For every particle emerging from nothingness in the seething ocean of quantum foam, an antimatter particle with the opposite charge must appear.
However, having met, these particles will disappear again, leaving behind only a cloud of radiation.
Judging by how much matter surrounds us, 13.8 billion years ago, for some reason, a lot of matter was not destroyed. Either for some reason a large amount of antimatter did not appear, or it hid somewhere or disappeared before it had time to mutually annihilate from the Universe full of matter.
This is one of the mysteries over which physicists are struggling hard.
The LHCb detector, one of four detectors at the Large Hadron Collider, is designed to answer the question of why the observable universe is composed of ordinary matter, and not of antimatter and matter equally.

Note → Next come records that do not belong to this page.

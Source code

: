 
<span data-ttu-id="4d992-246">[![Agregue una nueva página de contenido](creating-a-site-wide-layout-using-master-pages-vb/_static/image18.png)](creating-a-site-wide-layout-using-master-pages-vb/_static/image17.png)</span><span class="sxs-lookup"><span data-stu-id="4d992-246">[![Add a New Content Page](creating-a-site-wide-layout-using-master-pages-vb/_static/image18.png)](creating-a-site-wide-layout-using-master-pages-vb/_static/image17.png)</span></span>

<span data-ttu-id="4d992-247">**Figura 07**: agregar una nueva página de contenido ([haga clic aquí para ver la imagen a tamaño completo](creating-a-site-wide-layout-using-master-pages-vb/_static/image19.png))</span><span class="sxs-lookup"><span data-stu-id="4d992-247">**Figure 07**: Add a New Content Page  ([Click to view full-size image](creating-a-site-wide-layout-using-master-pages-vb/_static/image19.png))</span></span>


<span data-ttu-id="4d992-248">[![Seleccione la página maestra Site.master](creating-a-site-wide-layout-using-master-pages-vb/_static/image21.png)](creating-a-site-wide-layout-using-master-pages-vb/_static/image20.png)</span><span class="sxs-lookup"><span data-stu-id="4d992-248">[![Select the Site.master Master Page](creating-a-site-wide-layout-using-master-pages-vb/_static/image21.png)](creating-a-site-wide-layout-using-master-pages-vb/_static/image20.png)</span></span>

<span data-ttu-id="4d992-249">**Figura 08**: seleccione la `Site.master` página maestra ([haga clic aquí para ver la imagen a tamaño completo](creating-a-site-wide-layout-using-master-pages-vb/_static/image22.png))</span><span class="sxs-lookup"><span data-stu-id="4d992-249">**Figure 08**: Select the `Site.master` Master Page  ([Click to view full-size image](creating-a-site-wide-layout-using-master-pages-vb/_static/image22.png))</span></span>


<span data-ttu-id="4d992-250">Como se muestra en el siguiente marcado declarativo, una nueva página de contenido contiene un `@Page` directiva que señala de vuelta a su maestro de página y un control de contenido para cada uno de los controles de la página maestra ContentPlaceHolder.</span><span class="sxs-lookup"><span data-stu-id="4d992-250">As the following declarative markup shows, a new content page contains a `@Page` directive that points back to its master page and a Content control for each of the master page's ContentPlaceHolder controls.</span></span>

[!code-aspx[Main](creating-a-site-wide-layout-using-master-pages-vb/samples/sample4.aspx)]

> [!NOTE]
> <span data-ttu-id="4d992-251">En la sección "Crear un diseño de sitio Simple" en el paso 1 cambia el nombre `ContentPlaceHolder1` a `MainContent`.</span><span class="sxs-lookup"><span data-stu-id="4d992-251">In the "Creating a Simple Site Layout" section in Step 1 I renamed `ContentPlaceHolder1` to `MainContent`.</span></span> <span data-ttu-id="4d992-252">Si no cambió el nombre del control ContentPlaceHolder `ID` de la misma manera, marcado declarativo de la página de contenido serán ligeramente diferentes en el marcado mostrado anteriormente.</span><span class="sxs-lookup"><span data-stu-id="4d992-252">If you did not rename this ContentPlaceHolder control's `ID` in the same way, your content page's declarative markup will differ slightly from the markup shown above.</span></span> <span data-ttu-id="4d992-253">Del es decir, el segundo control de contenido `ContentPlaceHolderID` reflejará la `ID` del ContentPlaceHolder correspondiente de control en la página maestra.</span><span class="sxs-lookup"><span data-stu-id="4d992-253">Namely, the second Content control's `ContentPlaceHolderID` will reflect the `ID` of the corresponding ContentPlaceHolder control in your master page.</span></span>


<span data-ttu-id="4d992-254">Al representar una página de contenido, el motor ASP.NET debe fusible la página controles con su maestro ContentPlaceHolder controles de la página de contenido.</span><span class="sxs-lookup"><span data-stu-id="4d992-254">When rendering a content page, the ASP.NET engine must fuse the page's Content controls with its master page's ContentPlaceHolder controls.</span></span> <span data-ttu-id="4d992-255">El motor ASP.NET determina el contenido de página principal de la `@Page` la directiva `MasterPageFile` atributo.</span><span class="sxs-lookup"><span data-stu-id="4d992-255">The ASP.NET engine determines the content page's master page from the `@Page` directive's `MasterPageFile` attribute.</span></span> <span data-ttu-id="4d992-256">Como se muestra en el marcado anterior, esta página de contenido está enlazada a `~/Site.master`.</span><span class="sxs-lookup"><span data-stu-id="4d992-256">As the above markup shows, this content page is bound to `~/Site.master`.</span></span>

What does an antistar look like?
In the endless night sky, such a unique star may be hidden, which consists of antimatter, but for an observer from Earth, it will look like an ordinary sparkling ball of gas. In this highly unusual spectacle, the only clues to its unusual nature may be characteristic flashes of gamma rays. These flares result from the annihilation of the star’s antihydrogen atoms with the rare scraps of ordinary matter that fall into it.
At the beginning of this year, astronomers shared the results of their observations aimed at identifying such characteristic gamma-ray flashes. After careful analysis and the exclusion of other factors, they came up with a list of 14 potential anti-stars. However, this does not mean that more than a dozen stars created from antimatter really live in our Galaxy. These phenomena may also be related to other known sources of gamma rays such as pulsars or black holes.
However, if antistars do exist, then such periodic bursts of gamma rays are likely to be their signature. Despite this, the likelihood that such stars actually exist remains extremely low.
Scientists are seriously interested in the antistar
The emergence of scientific interest in the study of antiparticles and their sources is associated with unusual detections made in 2018 using the AMS-02 cosmic ray detector installed on board the International Space Station (ISS). During the observations, signals similar to antihelium nuclei were registered. This unexpected result prompted scientists to deeply investigate the nature of antiparticles and possible sources of their formation.
Based on these observations, the idea arose that antihelium, if it really is helium, can enter space from antistars. This hypothesis suggests that antistars may contain helium antiparticles, and in the course of their development they eject them into interstellar space. Ordinary stars contain 25% helium in their composition and, during their life cycle, spray a significant part of their mass into the surrounding space. If antistars spray antiparticles in a similar way, then the emergence of antihelium finds its justification.
There are other possible sources of antiparticles. For example, scientists can produce antiparticles, including antihelium, in the laboratory using particle accelerators such as the Large Hadron Collider (LHC). In addition, some cosmic objects, such as neutron stars and supermassive black holes, are capable of accelerating particles to extremely high energies, which can lead to the formation of antiparticles.
Examples of antiparticles
Particles and antiparticles are elementary particles that have opposite charges of electricity.
- Electron (e-) – Positron (e+):
An electron is an elementary particle with a negative charge. The positron is its antiparticle, which has a positive charge. When an electron and a positron collide, they can annihilate each other, turning into photons.
- Proton (p+) – Antiproton (pbar):
Proton is the main particle that makes up the nucleus of the hydrogen atom and other elements. An antiproton is its antiparticle with the opposite charge.
- Neutron (n) – Antineutron (nbar):
Neutron is a neutral elementary particle, which is also a part of atomic nuclei. Antineutron is the antiparticle of the neutron.
- Muon (μ-) – Antimuon (μ+):
A muon is an elementary particle similar to an electron, but more massive. The antimuon is its antiparticle.
- Neutrino (ν) – Antineutrino (νbar):
Neutrino is a neutral light particle, usually produced by radioactive decays. Antineutrino is the antiparticle of the neutrino.
- Top-type quark (u) – Top-type antiquark (ubar):
Quarks are the fundamental particles that make up protons and neutrons. The top quark has a positive charge. An up-type antiquark is the antiparticle of this quark with a negative charge.